Amid the shift in the funding dynamics away from the growth-at-any-cost model for startups, 2023 saw as many as nine Indian unicorns losing 49 per cent value on average, according to a report by early-stage venture capital firm Orios Venture Partners. The pack was led by beleaguered edtech startup Byju’s with a whopping 86 per cent markdown in its valuation from $22 billion. One of its investors BlackRock had reportedly recently cut the value of its holding in the company by 95 per cent to $1 billion.
The other eight startups were Ola with a 35 per cent reduction to $6.7 billion, Meesho (10 per cent to $4.9 billion), Pine Labs (38 per cent to $5 billion), Swiggy (34 per cent to $10.7 billion), PharmEasy (90 per cent to $5.6 billion), Eruditus (9 per cent to $3.2 billion), Oyo (72 per cent to $9.6 billion) and Gupshup (32 per cent to $1.4 billion).
However, the challenging environment, which called for strengthening the bottom line, also led 23 unicorns last year to profitability.
Stock broker Zerodha had $350 million in profit while others including NBFC Five Star Business Finance saw $73 million profit, MakeMyTrip at $70.3 million profit, OfBusiness ($55 million), Groww ($54 million), Infra.Market ($36 million), Lenskart ($4.5 million), Nykaa ($4.4 million), BrowserStack ($4 million), and more.
“This profitability builds momentum towards IPOs and we saw media reports on 13 unicorns planning IPOs in 2024,” the report said. So far, 15 unicorns viz., Mamaearth, Delhivery, Five Star Business Finance, EaseMyTrip, Freshworks, Paytm, Nykaa, Zomato, Policy Bazaar, MaymyIndia, Nazara, IndiaMART, JustDial, MakeMyTrip, InfoEdge have turned public.

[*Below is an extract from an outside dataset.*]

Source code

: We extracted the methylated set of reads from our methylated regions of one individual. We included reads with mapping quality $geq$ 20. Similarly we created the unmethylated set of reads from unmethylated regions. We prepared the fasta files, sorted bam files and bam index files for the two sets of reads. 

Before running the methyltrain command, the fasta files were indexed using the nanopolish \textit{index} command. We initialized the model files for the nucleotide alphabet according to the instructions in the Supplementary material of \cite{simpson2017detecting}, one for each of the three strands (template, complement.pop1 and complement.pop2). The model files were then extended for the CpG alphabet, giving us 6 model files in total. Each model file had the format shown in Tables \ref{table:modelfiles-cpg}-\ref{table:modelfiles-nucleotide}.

“India continued to remain the third largest home to unicorns, taking around five and half years to turn Unicorn in 2023, which is a step up from the average of eight years it took in the preceding 4 years. Interestingly, India also has a good share of female unicorn founders and fair number of repeat founder,” the report added.
From an average of around 13 years taken in 2013 to reach unicorn status by startups, the time to enter the billion-dollar club reduced to just 5.5 years in 2023. While the fastest to attain unicorn status was roll-up e-commerce company Mensa Brands, taking only six months in November 2021 after raising its first $50 million round in May 2021, the slowest was NBFC Five Star Business Finance. Founded in 1984, the company took 37 years to reach the unicorn valuation.
Importantly, funding in Indian startups had dropped to $8.3 billion in 2023 from $25.6 billion in 2022 while funding rounds declined to 1,133 from 2,781, and acquisitions dropped to 127 from 188 in 2022, as per data from startup tracker Tracxn.